*** INFORMATION GIVEN ***
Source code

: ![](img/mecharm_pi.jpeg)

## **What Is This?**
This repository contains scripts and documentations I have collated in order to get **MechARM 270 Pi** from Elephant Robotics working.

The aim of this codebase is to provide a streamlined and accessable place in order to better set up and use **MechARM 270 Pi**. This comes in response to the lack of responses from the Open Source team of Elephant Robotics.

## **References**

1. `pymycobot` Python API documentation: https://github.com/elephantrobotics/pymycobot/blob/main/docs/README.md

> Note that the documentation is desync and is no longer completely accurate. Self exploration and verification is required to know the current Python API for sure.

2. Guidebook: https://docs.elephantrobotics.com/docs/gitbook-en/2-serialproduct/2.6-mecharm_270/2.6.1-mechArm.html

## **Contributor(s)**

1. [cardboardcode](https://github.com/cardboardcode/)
***
### EXERCISE DIRECTIONS
Your answer should hold every line of the entries that contains the string "Source".

### YOUR SOLUTION
Source code
The aim of this codebase is to provide a streamlined and accessable place in order to better set up and use **MechARM 270 Pi**. This comes in response to the lack of responses from the Open Source team of Elephant Robotics.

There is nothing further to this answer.